WHAT YOU SHOULD DO: What is the number of lines in the listing below that contain the word "script"? Give only that number.

Segment Open

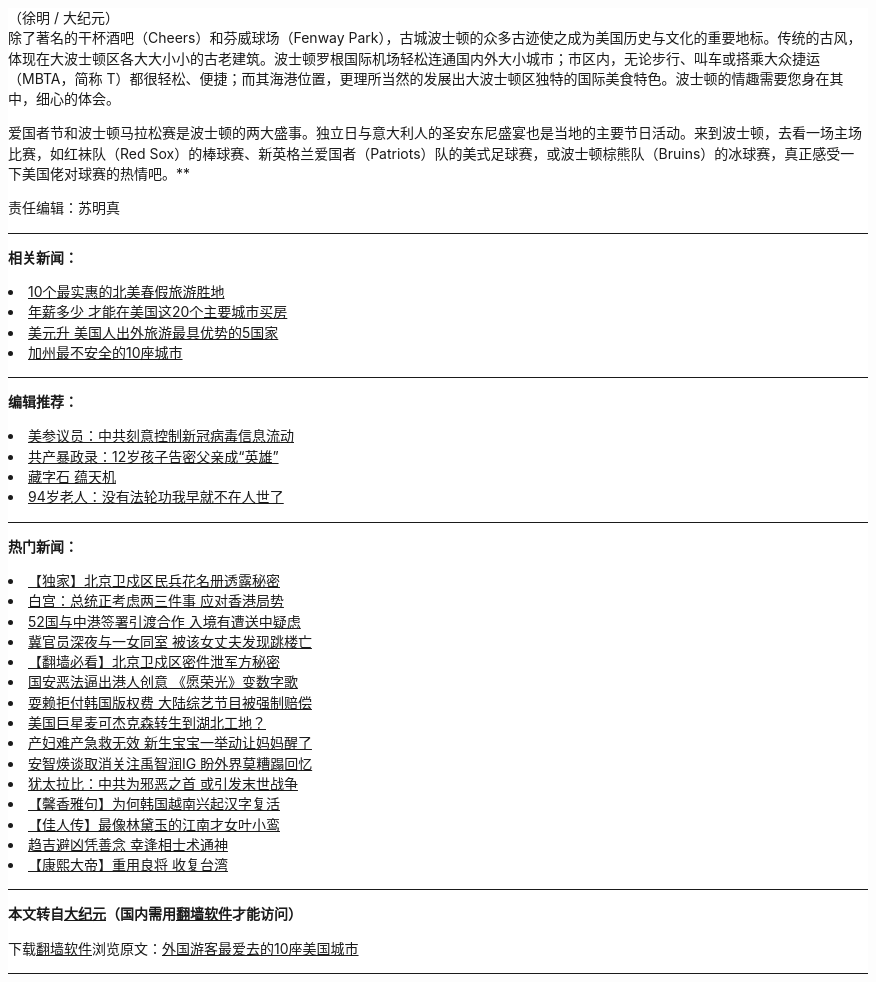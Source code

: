 （徐明 / 大纪元）</figcaption></figure><br />除了著名的干杯酒吧（Cheers）和芬威球场（Fenway Park），古城波士顿的众多古迹使之成为美国历史与文化的重要地标。传统的古风，体现在大波士顿区各大大小小的古老建筑。波士顿罗根国际机场轻松连通国内外大小城市；市区内，无论步行、叫车或搭乘大众捷运（MBTA，简称 T）都很轻松、便捷；而其海港位置，更理所当然的发展出大波士顿区独特的国际美食特色。波士顿的情趣需要您身在其中，细心的体会。</p>
<p>爱国者节和波士顿马拉松赛是波士顿的两大盛事。独立日与意大利人的圣安东尼盛宴也是当地的主要节日活动。来到波士顿，去看一场主场比赛，如红袜队（Red Sox）的棒球赛、新英格兰爱国者（Patriots）队的美式足球赛，或波士顿棕熊队（Bruins）的冰球赛，真正感受一下美国佬对球赛的热情吧。**</p>
<p>责任编辑：苏明真</p>
<p>
	
<hr>


<strong>相关新闻：</strong>
<li><a href="/gb/15/3/4/n4378960.md#1">10个最实惠的北美春假旅游胜地</a></li>
<li><a href="/gb/15/3/7/n4381808.md#1">年薪多少 才能在美国这20个主要城市买房</a></li>
<li><a href="/gb/15/3/7/n4382223.md#1">美元升 美国人出外旅游最具优势的5国家</a></li>
<li><a href="/gb/15/3/8/n4382742.md#1">加州最不安全的10座城市</a></li>
<hr>


<strong>编辑推荐：</strong>
<li><a href="/gb/20/2/22/n11887949.md#1">美参议员：中共刻意控制新冠病毒信息流动</a></li>
<li><a href="/gb/18/3/8/n10200300.md#1" target="_blank">共产暴政录：12岁孩子告密父亲成“英雄”</a></li><li><a href="/gb/14/6/9/n4173977.md?dfh#1" target="_blank">藏字石 蕴天机</a></li><li><a href="/gb/15/10/21/n4555059.md#1" target="_blank">94岁老人：没有法轮功我早就不在人世了</a></li>
<hr>

<strong>热门新闻：</strong>
<li><a href="/gb/20/6/5/n12165121.md#1">【独家】北京卫戍区民兵花名册透露秘密</a></li>
<li><a href="/gb/20/7/4/n12232772.md#1">白宫：总统正考虑两三件事 应对香港局势</a></li>
<li><a href="/gb/20/7/4/n12232103.md#1">52国与中港签署引渡合作 入境有遭送中疑虑</a></li>
<li><a href="/gb/20/7/5/n12233457.md#1">冀官员深夜与一女同室 被该女丈夫发现跳楼亡</a></li>
<li><a href="/gb/20/7/5/n12233438.md#1">【翻墙必看】北京卫戍区密件泄军方秘密</a></li>
<li><a href="/gb/20/7/3/n12230960.md#1">国安恶法逼出港人创意 《愿荣光》变数字歌</a></li>
<li><a href="/gb/20/7/2/n12228726.md#1">耍赖拒付韩国版权费 大陆综艺节目被强制赔偿</a></li>
<li><a href="/gb/20/7/5/n12233623.md#1">美国巨星麦可杰克森转生到湖北工地？</a></li>
<li><a href="/gb/20/7/3/n12231338.md#1">产妇难产急救无效 新生宝宝一举动让妈妈醒了</a></li>
<li><a href="/gb/20/7/3/n12230223.md#1">安智煐谈取消关注禹智润IG 盼外界莫糟蹋回忆</a></li>
<li><a href="/gb/20/7/3/n12229948.md#1">犹太拉比：中共为邪恶之首 或引发末世战争</a></li>
<li><a href="/gb/20/5/23/n12131413.md#1">【馨香雅句】为何韩国越南兴起汉字复活</a></li>
<li><a href="/gb/20/6/29/n12220541.md#1">【佳人传】最像林黛玉的江南才女叶小鸾</a></li>
<li><a href="/gb/20/6/24/n12209058.md#1">趋吉避凶凭善念 幸逢相士术通神</a></li>
<li><a href="/gb/20/5/26/n12138310.md#1">【康熙大帝】重用良将 收复台湾</a></li>
<hr>

<strong>本文转自<a href="https://www.epochtimes.com">大纪元</a>（国内需用<a href="https://github.com/bannedbook/fanqiang/wiki">翻墙软件</a>才能访问）</strong><p>下载<a href="https://github.com/bannedbook/fanqiang/wiki">翻墙软件</a>浏览原文：<a href="https://www.epochtimes.com/gb/15/4/10/n4408293.htm">外国游客最爱去的10座美国城市</a></p><hr>
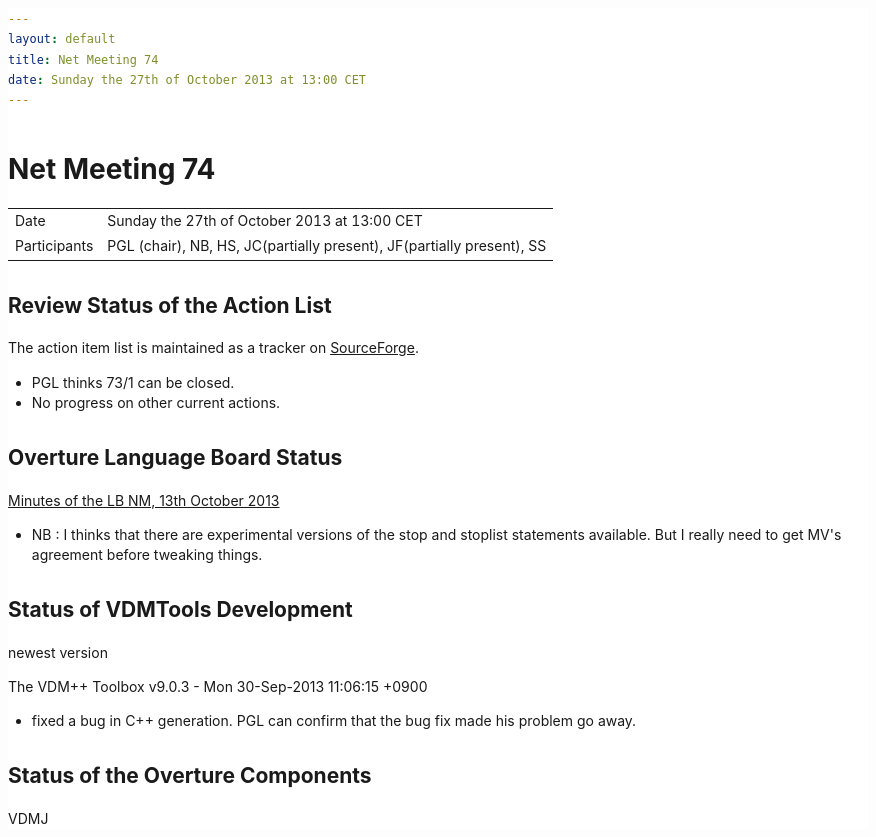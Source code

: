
 ```yaml
---
layout: default
title: Net Meeting 74
date: Sunday the 27th of October 2013 at 13:00 CET
---
```


<script src="https://code.jquery.com/jquery-1.11.1.min.js">
</script>
<script src="/javascripts/edit.js"></script>
<script>setEditButonNm();</script>

# Net Meeting 74

|||
|---|---|
| Date | Sunday the 27th of October 2013 at 13:00 CET |
| Participants | PGL (chair), NB, HS, JC(partially present), JF(partially present), SS |

Review Status of the Action List
--------------------------------

The action item list is maintained as a tracker on
[SourceForge](https://sourceforge.net/p/overture/netmeeting-actions/).

-   PGL thinks 73/1 can be closed.
-   No progress on other current actions.

Overture Language Board Status
------------------------------

[Minutes of the LB NM, 13th October 2013](http://wiki.overturetool.org/index.php/Minutes_of_the_LB_NM%2C_13th_October_2013)

-   NB : I thinks that there are experimental versions of the stop and
    stoplist statements available. But I really need to get MV's
    agreement before tweaking things.

Status of VDMTools Development
------------------------------

newest version

The VDM++ Toolbox v9.0.3 - Mon 30-Sep-2013 11:06:15 +0900

-   fixed a bug in C++ generation. PGL can confirm that the bug fix made
    his problem go away.

Status of the Overture Components
---------------------------------

VDMJ
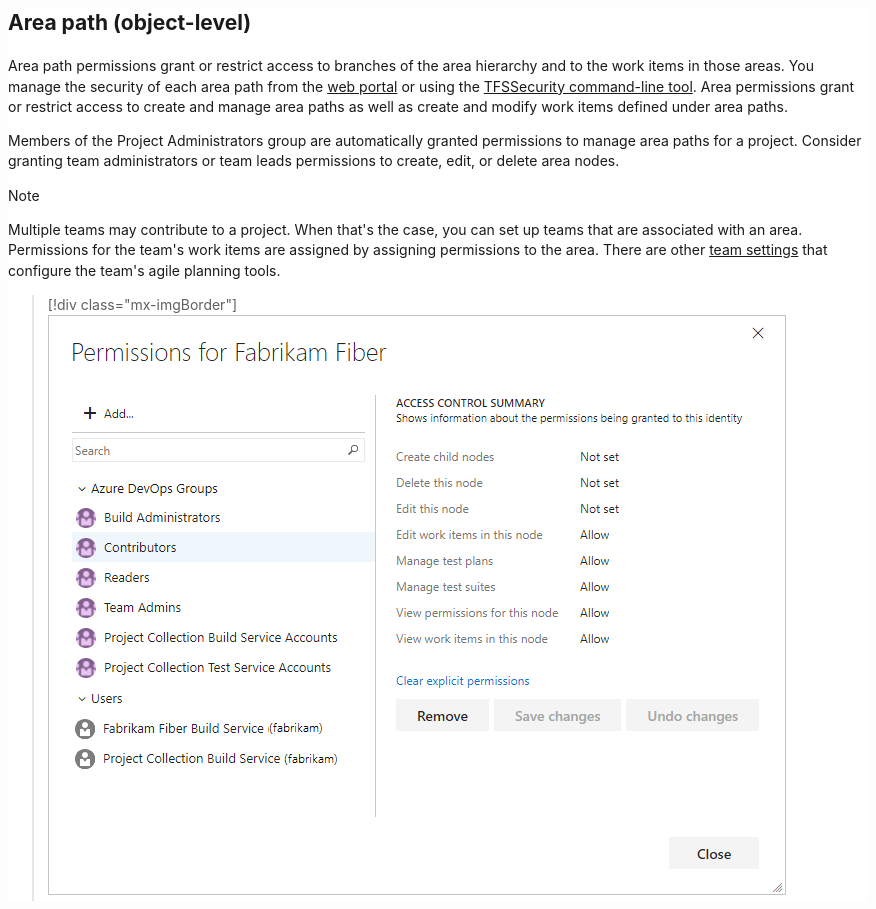 
<a name="area-path-object-level"></a>
<a name="area-permissions"></a>

## Area path (object-level)     

Area path permissions grant or restrict access to branches of the area hierarchy
and to the work items in those areas.
You manage the security of each area path from the [web portal](../../organizations/security/set-permissions-access-work-tracking.md) or using the [TFSSecurity command-line tool](/tfs/server/ref/command-line/tfssecurity-cmd#area). Area permissions grant or restrict access to create and manage area paths as well as create and modify work items defined under area paths.

Members of the Project Administrators group are automatically granted permissions to manage area paths for a project. Consider granting team administrators or team leads permissions to create, edit, or delete area nodes.


> [!NOTE]  
> Multiple teams may contribute to a project.
> When that's the case, you can set up teams that are associated with an area.
> Permissions for the team's work items are assigned by assigning permissions to the area.
> There are other [team settings](../settings/manage-teams.md)
> that configure the team's agile planning tools.

> [!div class="mx-imgBorder"]  
> ![Area path permissions dialog](_img/permissions/area-path-permissions-vsts.png)  

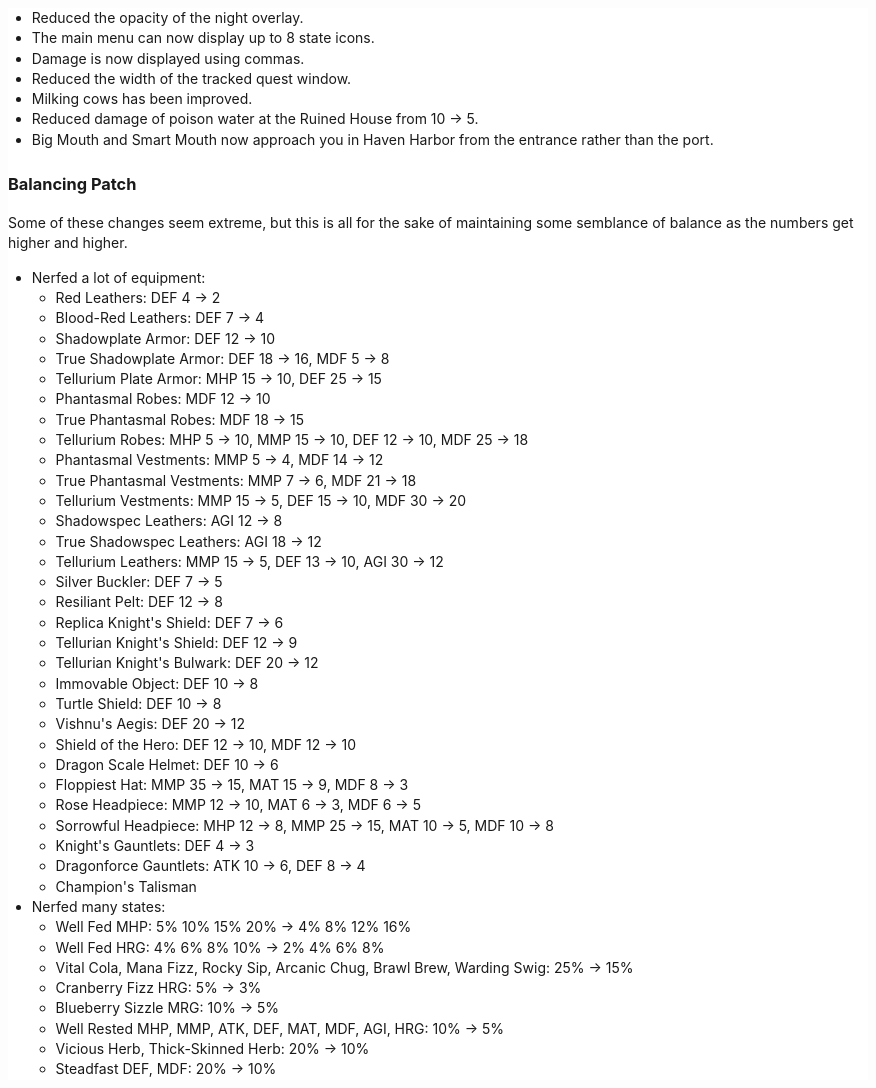 - Reduced the opacity of the night overlay.
- The main menu can now display up to 8 state icons.
- Damage is now displayed using commas.
- Reduced the width of the tracked quest window.
- Milking cows has been improved.
- Reduced damage of poison water at the Ruined House from 10 → 5.
- Big Mouth and Smart Mouth now approach you in Haven Harbor from the entrance rather than the port.

### Balancing Patch
Some of these changes seem extreme, but this is all for the sake of maintaining some semblance of balance as the numbers get higher and higher.
- Nerfed a lot of equipment:
  - Red Leathers: DEF 4 → 2
  - Blood-Red Leathers: DEF 7 → 4
  - Shadowplate Armor: DEF 12 → 10
  - True Shadowplate Armor: DEF 18 → 16, MDF 5 → 8
  - Tellurium Plate Armor: MHP 15 → 10, DEF 25 → 15
  - Phantasmal Robes: MDF 12 → 10
  - True Phantasmal Robes: MDF 18 → 15
  - Tellurium Robes: MHP 5 → 10, MMP 15 → 10, DEF 12 → 10, MDF 25 → 18
  - Phantasmal Vestments: MMP 5 → 4, MDF 14 → 12
  - True Phantasmal Vestments: MMP 7 → 6, MDF 21 → 18
  - Tellurium Vestments: MMP 15 → 5, DEF 15 → 10, MDF 30 → 20
  - Shadowspec Leathers: AGI 12 → 8
  - True Shadowspec Leathers: AGI 18 → 12
  - Tellurium Leathers: MMP 15 → 5, DEF 13 → 10, AGI 30 → 12
  - Silver Buckler: DEF 7 → 5
  - Resiliant Pelt: DEF 12 → 8
  - Replica Knight's Shield: DEF 7 → 6
  - Tellurian Knight's Shield: DEF 12 → 9
  - Tellurian Knight's Bulwark: DEF 20 → 12
  - Immovable Object: DEF 10 → 8
  - Turtle Shield: DEF 10 → 8
  - Vishnu's Aegis: DEF 20 → 12
  - Shield of the Hero: DEF 12 → 10, MDF 12 → 10
  - Dragon Scale Helmet: DEF 10 → 6
  - Floppiest Hat: MMP 35 → 15, MAT 15 → 9, MDF 8 → 3
  - Rose Headpiece: MMP 12 → 10, MAT 6 → 3, MDF 6 → 5
  - Sorrowful Headpiece: MHP 12 → 8, MMP 25 → 15, MAT 10 → 5, MDF 10 → 8
  - Knight's Gauntlets: DEF 4 → 3
  - Dragonforce Gauntlets: ATK 10 → 6, DEF 8 → 4
  - Champion's Talisman
- Nerfed many states:
  - Well Fed MHP: 5% 10% 15% 20% → 4% 8% 12% 16%
  - Well Fed HRG: 4% 6% 8% 10% → 2% 4% 6% 8%
  - Vital Cola, Mana Fizz, Rocky Sip, Arcanic Chug, Brawl Brew, Warding Swig: 25% → 15%
  - Cranberry Fizz HRG: 5% → 3%
  - Blueberry Sizzle MRG: 10% → 5%
  - Well Rested MHP, MMP, ATK, DEF, MAT, MDF, AGI, HRG: 10% → 5%
  - Vicious Herb, Thick-Skinned Herb: 20% → 10%
  - Steadfast DEF, MDF: 20% → 10%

Segment Closed

RESPONSE TO THE TASK: 4